Pope lauds Albania’s Christian-Muslim Harmony
Tirana: Pope Francis has said that Albania’s inter-religious harmony was an “inspiring example” for the world, showing that Christian-Muslim coexistence was not only possible, but beneficial for a country’s development.
“The climate of respect and mutual trust between Catholics, Orthodox and Muslims is a precious gift to the country,” Francis said in his opening speech on his arrival in the Balkan nation, where Christians and Muslims endured brutal religious oppression under communism, but today live and work together peacefully. “This is especially the case in these times in which authentic religious spirit is being perverted by extremist groups, and where religious differences are being distorted and instrumentalized,” he told an audience that included Albanian President Bujar Nishani and the diplomatic corps.

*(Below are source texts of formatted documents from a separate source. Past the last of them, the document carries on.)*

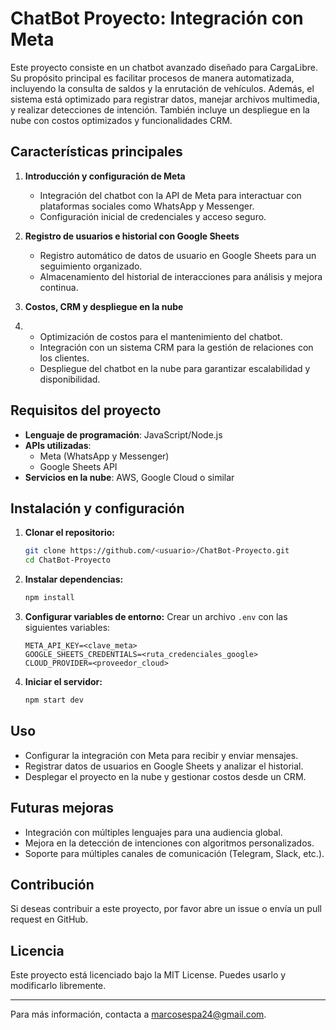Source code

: # ChatBot Proyecto: Integración con Meta

Este proyecto consiste en un chatbot avanzado diseñado para CargaLibre. Su propósito principal es facilitar procesos de manera automatizada, incluyendo la consulta de saldos y la enrutación de vehículos. Además, el sistema está optimizado para registrar datos, manejar archivos multimedia, y realizar detecciones de intención. También incluye un despliegue en la nube con costos optimizados y funcionalidades CRM.

## Características principales

1. **Introducción y configuración de Meta**

   - Integración del chatbot con la API de Meta para interactuar con plataformas sociales como WhatsApp y Messenger.
   - Configuración inicial de credenciales y acceso seguro.

2. **Registro de usuarios e historial con Google Sheets**

   - Registro automático de datos de usuario en Google Sheets para un seguimiento organizado.
   - Almacenamiento del historial de interacciones para análisis y mejora continua.
3. **Costos, CRM y despliegue en la nube**
4. 
   - Optimización de costos para el mantenimiento del chatbot.
   - Integración con un sistema CRM para la gestión de relaciones con los clientes.
   - Despliegue del chatbot en la nube para garantizar escalabilidad y disponibilidad.

## Requisitos del proyecto

- **Lenguaje de programación**: JavaScript/Node.js
- **APIs utilizadas**:
  - Meta (WhatsApp y Messenger)
  - Google Sheets API
- **Servicios en la nube**: AWS, Google Cloud o similar

## Instalación y configuración

1. **Clonar el repositorio:**

   ```bash
   git clone https://github.com/<usuario>/ChatBot-Proyecto.git
   cd ChatBot-Proyecto
   ```

2. **Instalar dependencias:**

   ```bash
   npm install
   ```

3. **Configurar variables de entorno:**
   Crear un archivo `.env` con las siguientes variables:

   ```env
   META_API_KEY=<clave_meta>
   GOOGLE_SHEETS_CREDENTIALS=<ruta_credenciales_google>
   CLOUD_PROVIDER=<proveedor_cloud>
   ```

4. **Iniciar el servidor:**

   ```bash
   npm start dev
   ```

## Uso

- Configurar la integración con Meta para recibir y enviar mensajes.
- Registrar datos de usuarios en Google Sheets y analizar el historial.
- Desplegar el proyecto en la nube y gestionar costos desde un CRM.

## Futuras mejoras

- Integración con múltiples lenguajes para una audiencia global.
- Mejora en la detección de intenciones con algoritmos personalizados.
- Soporte para múltiples canales de comunicación (Telegram, Slack, etc.).

## Contribución

Si deseas contribuir a este proyecto, por favor abre un issue o envía un pull request en GitHub.

## Licencia

Este proyecto está licenciado bajo la MIT License. Puedes usarlo y modificarlo libremente.

---

Para más información, contacta a [marcosespa24@gmail.com](mailto:marcosespa24@gmail.com).

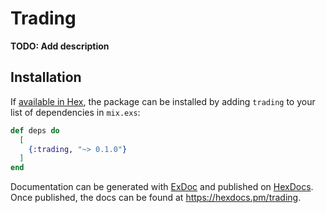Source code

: # Trading

**TODO: Add description**

## Installation

If [available in Hex](https://hex.pm/docs/publish), the package can be installed
by adding `trading` to your list of dependencies in `mix.exs`:

```elixir
def deps do
  [
    {:trading, "~> 0.1.0"}
  ]
end
```

Documentation can be generated with [ExDoc](https://github.com/elixir-lang/ex_doc)
and published on [HexDocs](https://hexdocs.pm). Once published, the docs can
be found at <https://hexdocs.pm/trading>.

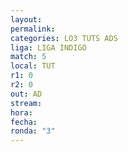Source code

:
 ```yaml
---
layout: 
permalink: 
categories: LO3 TUTS ADS
liga: LIGA INDIGO
match: 5
local: TUT
r1: 0
r2: 0
out: AD
stream: 
hora: 
fecha: 
ronda: "3"
---
```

It was Francis’ first visit to a majority Muslim nation since the Islamic State crackdown on Christians in Iraq, where members of religious minorities are being killed, persecuted or forced to flee their homes. The Vatican has voiced mounting concern about the exodus of faithful from lands where Christian communities have existed for 2,000 years. “Let no one consider themselves to be the ‘armor’ of God while planning and carrying out acts of violence and oppression!” Francis said in the wood-paneled reception room of Tirana’s presidential palace.
Muslims make up about 59 percent of Albania’s population, with Catholics amounting to 10 percent and Orthodox Christians just under that, according to the country’s official figures. Francis’ decision to visit tiny Albania before any major European capital is in keeping with his desire for the Catholic Church to go to the “periphery.”